Overcoming obstacles in accessing unfunded oral chemotherapy: physician experience and challenges

J Oncol Pract. 2013 Jul;9(4):188-93. doi: 10.1200/JOP.2012.000680. Epub 2013 Jan 2.

Abstract

Purpose: Previous studies have shown hematologists and medical oncologists may not accept the financial limits set by governing agencies on patient access to oral chemotherapy. The purpose of this study was to capture the methods physicians used to overcome barriers to accessing chemotherapeutic regimens for their patients.

Methods: A total of 640 medical oncologists and hematologists across Canada were surveyed using a 13-item Web-based survey tool. The survey was delivered by e-mail with three follow-up reminders. After a response period of 3 months, results were collated and analyzed with descriptive statistics.

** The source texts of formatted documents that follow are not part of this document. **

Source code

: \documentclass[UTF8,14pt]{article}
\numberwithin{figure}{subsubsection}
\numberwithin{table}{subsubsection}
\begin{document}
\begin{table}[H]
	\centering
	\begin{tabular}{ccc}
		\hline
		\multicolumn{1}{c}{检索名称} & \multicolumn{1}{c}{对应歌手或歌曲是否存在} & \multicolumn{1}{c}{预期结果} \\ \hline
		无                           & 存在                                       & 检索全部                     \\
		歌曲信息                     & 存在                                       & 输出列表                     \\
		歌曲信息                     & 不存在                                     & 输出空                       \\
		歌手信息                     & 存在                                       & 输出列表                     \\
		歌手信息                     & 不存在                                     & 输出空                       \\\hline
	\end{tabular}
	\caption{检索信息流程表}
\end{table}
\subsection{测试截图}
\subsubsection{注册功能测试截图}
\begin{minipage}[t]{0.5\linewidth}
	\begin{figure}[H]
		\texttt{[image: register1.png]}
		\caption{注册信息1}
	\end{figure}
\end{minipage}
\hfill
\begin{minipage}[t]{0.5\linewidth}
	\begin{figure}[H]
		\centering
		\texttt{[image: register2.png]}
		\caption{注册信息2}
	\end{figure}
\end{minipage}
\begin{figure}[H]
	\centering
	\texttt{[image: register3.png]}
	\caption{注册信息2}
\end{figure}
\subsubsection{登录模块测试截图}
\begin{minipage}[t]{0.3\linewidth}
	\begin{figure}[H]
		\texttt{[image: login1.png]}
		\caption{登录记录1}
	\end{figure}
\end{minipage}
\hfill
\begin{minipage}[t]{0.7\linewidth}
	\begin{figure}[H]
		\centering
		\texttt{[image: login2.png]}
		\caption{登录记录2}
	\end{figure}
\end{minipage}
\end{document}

Results: Of the 640 invitations, 568 were successfully delivered, and 183 responses were received (response rate, 32.0%). Among respondents, 101 treated solid malignancies (55.2%), 49 treated nonsolid malignancies (26.8%), and 33 treated both (18.0%). To overcome funding barriers, participating oncologists enrolled patients onto clinical trials (90.5%), used compassionate access programs (96.1%), and made special requests to government (91.8%). Other methods included writing false claims on forms to fit funding criteria for drugs (31.1%) and using leftover drug supplies (31.0%). Physicians felt their inability to obtain unfunded medications had a negative impact on their patients' clinical outcomes (56.0%) and psychosocial quality of life (73.0%). Only 28.5% of physicians contacted their governing body with concerns about oral chemotherapy funding.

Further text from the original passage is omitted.